Hultquist also ran for mayor of Knoxville in 2011.
He says he called “so many” after he received the news via a phone call from the governor’s office Tuesday because he was so grateful. He submitted a clemency application 4 years ago, not knowing when or if it would be successful.
“I would’ve made it from here, this is so good. I really can’t express what this feels. I just really wish my Mom was here to see,” said Hultquist.
Hultquist’s citizenship rights were judicially restored in 2001. The Board of Parole unanimously recommended granting him a pardon.
In addition, James Mulholland received a pardon for his 1971 convictions in Knox County of simple robbery, taking an automobile without consent, kidnapping, and armed robbery, which resulted from his participation in an attempt to rob two Knoxville hotels in 1971, when he was 19 years old.
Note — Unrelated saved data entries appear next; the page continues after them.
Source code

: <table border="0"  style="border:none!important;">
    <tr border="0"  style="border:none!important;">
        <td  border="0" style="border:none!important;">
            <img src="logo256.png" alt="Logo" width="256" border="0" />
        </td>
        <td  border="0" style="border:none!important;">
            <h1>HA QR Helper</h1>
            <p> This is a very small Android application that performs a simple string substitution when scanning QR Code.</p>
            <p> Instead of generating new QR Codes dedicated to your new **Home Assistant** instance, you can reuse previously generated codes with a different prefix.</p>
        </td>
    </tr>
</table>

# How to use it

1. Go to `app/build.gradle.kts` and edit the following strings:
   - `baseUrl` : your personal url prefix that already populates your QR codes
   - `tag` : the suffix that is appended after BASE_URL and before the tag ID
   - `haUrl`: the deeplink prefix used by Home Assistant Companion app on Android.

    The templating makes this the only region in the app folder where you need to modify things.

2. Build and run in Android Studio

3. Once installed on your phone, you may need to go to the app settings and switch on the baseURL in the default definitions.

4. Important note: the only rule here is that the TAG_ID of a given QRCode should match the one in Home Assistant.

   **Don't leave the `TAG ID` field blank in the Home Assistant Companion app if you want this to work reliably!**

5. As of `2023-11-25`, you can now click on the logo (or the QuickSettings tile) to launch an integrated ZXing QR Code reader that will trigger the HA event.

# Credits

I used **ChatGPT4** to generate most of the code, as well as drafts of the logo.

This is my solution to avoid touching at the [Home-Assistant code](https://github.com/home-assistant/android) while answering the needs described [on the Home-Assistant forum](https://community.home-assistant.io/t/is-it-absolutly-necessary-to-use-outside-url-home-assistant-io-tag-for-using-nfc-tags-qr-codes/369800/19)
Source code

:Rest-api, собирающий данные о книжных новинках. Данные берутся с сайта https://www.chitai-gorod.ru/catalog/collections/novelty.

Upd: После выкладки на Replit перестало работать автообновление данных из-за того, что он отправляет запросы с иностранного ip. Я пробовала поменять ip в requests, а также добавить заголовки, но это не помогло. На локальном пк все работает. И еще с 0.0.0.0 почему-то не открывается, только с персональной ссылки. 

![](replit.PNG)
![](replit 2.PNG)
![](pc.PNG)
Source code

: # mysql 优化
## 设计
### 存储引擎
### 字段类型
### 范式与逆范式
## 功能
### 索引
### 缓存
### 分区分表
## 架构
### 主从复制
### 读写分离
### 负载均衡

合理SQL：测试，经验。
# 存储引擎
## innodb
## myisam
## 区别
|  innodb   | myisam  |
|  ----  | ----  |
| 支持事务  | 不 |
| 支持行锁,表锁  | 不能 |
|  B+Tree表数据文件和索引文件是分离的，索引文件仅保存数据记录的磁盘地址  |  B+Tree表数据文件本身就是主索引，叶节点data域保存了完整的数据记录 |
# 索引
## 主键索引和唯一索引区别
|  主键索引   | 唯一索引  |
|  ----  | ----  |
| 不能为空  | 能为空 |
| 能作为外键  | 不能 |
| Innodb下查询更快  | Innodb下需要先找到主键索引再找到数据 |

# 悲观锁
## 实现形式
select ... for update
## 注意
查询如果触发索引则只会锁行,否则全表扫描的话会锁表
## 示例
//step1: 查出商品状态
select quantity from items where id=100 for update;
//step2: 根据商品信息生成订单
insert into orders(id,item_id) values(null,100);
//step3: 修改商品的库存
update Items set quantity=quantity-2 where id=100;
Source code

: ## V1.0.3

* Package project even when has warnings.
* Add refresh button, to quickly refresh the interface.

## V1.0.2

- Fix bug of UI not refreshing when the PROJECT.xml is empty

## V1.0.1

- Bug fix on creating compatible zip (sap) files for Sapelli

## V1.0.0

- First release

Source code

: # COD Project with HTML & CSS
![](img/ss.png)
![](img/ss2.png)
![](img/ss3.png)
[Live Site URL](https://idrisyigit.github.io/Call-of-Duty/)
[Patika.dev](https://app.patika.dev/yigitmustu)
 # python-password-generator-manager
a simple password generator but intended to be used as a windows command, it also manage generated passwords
“For nearly 50 years, Mulholland has had a clean record and, in 1995, started his own garage door installation, maintenance, and repair business,” wore the governor’s office. “Mulholland has been active in his community and church, and he was honorably discharged from the United States Navy, after being awarded the National Defense Service Medal.”
The Board of Parole unanimously recommended granting Mulholland a pardon.
Executive clemency is an act of mercy or leniency by the governor after a criminal conviction, and more specifically, a pardon is a statement of forgiveness that may assist with restoration of rights or expungement of a criminal record by a judge or overcoming the collateral consequences of a conviction with respect to obtaining housing and employment.